Problem requirements >> Lines containing the word "learning" are to be copied from the data below.

Provided records >>
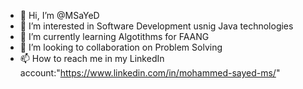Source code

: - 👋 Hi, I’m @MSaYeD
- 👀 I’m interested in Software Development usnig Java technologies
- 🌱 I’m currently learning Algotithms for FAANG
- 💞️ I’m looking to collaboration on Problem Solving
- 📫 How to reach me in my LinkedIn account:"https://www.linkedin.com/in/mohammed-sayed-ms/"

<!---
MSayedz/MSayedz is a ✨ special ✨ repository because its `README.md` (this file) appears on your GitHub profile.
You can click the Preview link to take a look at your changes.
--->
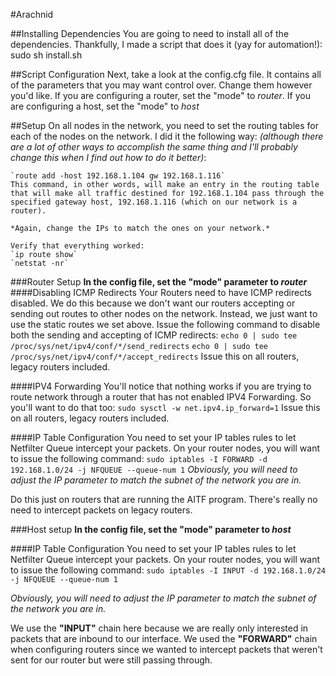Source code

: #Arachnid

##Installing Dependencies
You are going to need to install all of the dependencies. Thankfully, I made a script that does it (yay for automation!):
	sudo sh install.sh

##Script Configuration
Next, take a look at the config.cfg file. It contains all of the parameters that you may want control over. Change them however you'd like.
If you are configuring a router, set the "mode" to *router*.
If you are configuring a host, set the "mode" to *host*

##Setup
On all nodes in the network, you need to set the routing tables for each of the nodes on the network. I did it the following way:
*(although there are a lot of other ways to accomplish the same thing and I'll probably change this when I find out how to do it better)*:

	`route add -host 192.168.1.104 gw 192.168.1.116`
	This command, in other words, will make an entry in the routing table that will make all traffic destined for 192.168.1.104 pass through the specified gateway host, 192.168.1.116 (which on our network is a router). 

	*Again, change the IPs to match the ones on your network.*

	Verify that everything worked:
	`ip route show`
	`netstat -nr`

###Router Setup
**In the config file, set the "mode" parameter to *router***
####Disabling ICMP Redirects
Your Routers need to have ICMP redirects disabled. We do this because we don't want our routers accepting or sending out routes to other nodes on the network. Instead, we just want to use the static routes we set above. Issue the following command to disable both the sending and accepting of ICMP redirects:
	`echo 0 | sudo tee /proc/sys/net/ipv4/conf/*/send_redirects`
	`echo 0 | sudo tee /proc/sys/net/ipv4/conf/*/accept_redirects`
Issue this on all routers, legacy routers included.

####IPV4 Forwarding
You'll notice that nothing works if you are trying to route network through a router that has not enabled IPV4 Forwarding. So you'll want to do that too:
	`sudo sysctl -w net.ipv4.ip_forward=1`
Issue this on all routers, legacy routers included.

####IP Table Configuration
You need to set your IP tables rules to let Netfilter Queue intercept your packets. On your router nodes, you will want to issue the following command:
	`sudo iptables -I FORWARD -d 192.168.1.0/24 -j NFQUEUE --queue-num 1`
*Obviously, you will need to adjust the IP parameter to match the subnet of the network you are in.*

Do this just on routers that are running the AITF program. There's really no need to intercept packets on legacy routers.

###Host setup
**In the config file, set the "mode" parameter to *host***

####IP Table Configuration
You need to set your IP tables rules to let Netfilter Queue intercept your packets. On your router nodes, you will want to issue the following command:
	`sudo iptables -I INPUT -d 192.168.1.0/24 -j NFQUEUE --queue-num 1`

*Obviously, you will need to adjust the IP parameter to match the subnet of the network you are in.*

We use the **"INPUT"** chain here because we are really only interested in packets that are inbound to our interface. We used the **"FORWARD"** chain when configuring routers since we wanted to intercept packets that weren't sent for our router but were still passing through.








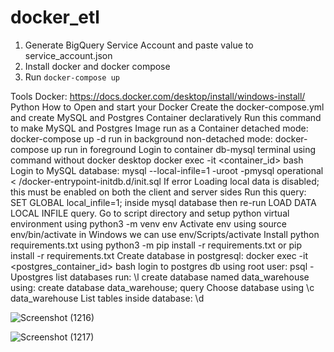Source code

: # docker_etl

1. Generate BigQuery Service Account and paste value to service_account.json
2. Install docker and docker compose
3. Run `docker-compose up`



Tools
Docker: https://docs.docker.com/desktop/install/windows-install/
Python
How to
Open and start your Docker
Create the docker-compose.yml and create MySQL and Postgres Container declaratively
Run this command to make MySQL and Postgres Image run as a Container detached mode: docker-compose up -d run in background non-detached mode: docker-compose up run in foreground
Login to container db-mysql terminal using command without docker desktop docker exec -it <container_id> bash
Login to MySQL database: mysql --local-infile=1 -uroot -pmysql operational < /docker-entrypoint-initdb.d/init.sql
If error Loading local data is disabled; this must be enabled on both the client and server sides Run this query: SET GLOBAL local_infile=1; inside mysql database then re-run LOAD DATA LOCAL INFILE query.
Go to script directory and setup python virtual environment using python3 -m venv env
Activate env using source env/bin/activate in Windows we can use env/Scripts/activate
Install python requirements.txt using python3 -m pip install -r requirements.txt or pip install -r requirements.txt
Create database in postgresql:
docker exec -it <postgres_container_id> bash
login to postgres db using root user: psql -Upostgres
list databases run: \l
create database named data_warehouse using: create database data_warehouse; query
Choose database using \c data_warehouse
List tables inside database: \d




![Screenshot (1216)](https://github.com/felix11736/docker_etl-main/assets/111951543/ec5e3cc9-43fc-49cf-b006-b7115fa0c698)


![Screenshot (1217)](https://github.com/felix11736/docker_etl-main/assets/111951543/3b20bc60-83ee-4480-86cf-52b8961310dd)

---

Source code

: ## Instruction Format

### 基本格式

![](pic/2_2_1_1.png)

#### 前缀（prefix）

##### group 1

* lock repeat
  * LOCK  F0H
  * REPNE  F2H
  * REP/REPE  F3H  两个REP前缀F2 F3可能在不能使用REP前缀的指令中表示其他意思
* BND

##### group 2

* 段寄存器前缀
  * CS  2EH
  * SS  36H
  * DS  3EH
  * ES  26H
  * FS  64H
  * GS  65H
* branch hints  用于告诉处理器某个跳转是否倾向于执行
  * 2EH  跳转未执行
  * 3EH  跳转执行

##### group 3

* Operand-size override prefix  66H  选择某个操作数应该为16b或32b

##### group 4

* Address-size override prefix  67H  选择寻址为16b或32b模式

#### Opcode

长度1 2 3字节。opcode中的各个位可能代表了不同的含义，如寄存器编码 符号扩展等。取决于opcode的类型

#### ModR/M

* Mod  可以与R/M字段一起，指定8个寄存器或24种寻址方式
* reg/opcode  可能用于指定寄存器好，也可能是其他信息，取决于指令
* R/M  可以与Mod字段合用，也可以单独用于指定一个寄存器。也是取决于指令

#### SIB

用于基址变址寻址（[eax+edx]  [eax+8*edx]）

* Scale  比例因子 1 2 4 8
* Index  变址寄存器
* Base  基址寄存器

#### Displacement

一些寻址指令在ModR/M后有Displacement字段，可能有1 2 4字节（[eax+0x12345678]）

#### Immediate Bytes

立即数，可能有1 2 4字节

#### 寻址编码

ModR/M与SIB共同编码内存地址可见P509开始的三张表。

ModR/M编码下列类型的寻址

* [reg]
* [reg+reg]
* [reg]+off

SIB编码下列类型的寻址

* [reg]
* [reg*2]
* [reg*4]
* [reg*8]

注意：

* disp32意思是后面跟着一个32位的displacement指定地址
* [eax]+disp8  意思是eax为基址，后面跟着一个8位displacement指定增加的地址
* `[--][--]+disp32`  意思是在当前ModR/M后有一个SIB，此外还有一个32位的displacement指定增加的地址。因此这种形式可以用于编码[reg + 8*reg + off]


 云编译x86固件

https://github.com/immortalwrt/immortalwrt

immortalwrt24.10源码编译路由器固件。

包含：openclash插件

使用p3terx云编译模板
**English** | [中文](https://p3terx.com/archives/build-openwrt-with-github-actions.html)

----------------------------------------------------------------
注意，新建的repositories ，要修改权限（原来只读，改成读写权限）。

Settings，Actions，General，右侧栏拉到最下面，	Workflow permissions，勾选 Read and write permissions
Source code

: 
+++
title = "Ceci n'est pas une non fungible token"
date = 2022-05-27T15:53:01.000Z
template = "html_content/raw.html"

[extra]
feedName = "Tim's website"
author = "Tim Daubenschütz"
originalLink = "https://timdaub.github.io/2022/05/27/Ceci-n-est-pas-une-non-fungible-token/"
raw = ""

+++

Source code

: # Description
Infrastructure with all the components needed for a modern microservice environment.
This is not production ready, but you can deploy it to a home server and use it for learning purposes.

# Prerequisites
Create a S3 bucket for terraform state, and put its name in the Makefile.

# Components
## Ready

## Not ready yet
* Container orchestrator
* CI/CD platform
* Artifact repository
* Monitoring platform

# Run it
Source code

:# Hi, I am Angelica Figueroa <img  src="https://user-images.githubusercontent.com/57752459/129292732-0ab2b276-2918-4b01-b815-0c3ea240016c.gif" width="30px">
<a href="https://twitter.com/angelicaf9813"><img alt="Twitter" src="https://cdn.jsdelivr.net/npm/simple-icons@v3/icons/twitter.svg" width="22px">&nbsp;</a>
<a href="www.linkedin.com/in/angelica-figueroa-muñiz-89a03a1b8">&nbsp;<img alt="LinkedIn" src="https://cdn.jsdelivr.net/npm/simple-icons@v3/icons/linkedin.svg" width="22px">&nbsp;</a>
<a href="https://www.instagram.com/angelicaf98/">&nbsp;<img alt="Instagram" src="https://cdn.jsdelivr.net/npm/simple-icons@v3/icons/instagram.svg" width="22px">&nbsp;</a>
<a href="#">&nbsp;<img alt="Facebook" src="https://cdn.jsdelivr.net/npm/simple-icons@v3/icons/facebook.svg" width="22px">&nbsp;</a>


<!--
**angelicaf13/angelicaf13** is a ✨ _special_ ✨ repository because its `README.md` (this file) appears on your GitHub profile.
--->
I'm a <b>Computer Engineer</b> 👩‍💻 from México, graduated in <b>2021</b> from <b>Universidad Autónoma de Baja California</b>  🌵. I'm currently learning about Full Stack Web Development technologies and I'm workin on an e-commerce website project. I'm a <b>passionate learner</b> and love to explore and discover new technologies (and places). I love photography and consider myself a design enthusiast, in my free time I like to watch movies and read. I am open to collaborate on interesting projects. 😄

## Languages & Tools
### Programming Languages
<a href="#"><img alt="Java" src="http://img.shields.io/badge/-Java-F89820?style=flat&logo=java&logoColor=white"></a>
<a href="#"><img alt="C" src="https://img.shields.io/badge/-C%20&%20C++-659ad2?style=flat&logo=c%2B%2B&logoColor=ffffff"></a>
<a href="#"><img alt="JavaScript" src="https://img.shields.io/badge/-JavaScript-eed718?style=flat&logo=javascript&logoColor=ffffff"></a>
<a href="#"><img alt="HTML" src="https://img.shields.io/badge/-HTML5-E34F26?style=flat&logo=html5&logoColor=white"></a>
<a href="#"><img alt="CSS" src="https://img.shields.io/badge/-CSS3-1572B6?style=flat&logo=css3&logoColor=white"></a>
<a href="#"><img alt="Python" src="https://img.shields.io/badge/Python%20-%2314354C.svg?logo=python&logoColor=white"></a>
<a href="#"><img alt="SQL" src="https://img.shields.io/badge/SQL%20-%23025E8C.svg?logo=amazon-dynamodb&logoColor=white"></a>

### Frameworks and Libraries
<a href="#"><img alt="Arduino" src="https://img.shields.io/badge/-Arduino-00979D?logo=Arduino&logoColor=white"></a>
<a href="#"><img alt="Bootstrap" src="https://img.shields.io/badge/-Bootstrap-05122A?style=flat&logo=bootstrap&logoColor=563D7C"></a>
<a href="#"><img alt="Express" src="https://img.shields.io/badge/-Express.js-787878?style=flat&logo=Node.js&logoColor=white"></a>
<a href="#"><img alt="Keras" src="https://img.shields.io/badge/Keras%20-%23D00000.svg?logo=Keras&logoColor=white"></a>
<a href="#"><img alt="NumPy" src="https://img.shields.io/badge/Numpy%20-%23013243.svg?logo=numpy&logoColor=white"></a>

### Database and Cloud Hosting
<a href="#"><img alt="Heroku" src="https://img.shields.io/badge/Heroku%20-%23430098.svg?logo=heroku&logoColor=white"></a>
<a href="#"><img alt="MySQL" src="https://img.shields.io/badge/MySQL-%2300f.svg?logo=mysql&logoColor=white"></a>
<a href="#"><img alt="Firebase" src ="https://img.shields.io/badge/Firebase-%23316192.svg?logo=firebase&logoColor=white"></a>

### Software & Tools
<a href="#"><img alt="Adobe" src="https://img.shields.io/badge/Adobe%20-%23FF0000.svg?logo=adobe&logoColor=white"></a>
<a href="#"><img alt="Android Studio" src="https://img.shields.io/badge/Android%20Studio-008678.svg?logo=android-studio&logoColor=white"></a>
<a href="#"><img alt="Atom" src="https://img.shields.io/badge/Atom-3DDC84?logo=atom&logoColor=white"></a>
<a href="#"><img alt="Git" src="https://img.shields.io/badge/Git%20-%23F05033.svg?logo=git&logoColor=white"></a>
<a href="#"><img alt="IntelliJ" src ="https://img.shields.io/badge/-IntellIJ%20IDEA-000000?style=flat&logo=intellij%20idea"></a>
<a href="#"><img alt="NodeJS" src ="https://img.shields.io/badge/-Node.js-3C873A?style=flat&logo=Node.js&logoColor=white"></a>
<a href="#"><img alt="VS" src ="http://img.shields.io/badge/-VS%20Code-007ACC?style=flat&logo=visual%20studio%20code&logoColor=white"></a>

---

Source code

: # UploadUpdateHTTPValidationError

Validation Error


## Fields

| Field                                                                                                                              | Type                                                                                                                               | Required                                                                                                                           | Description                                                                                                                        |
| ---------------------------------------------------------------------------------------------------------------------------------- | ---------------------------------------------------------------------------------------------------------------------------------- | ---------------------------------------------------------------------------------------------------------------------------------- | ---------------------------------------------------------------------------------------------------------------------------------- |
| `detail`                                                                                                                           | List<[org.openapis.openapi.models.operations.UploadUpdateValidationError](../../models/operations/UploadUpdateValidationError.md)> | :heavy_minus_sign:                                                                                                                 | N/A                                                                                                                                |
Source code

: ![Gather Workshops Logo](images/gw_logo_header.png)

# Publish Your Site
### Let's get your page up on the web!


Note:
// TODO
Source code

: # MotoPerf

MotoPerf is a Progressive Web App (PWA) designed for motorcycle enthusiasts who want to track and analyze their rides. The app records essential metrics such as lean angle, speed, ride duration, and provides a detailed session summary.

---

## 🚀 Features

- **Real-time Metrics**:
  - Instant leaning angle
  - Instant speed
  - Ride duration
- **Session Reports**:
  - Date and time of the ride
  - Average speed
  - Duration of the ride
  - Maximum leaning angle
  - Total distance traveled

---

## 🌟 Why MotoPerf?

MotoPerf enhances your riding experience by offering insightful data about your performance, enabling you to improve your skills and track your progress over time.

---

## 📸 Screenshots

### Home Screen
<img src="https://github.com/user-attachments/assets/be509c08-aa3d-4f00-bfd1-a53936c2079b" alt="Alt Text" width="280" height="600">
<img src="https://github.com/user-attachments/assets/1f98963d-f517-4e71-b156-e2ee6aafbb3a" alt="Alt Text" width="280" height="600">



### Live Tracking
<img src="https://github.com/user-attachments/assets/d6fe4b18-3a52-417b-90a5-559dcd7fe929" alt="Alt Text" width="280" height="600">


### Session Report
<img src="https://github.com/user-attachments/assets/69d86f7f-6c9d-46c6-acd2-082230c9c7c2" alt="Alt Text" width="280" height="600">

Task solution >>
- 🌱 I’m currently learning Algotithms for FAANG
This is not production ready, but you can deploy it to a home server and use it for learning purposes.
I'm a <b>Computer Engineer</b> 👩‍💻 from México, graduated in <b>2021</b> from <b>Universidad Autónoma de Baja California</b>  🌵. I'm currently learning about Full Stack Web Development technologies and I'm workin on an e-commerce website project. I'm a <b>passionate learner</b> and love to explore and discover new technologies (and places). I love photography and consider myself a design enthusiast, in my free time I like to watch movies and read. I am open to collaborate on interesting projects. 😄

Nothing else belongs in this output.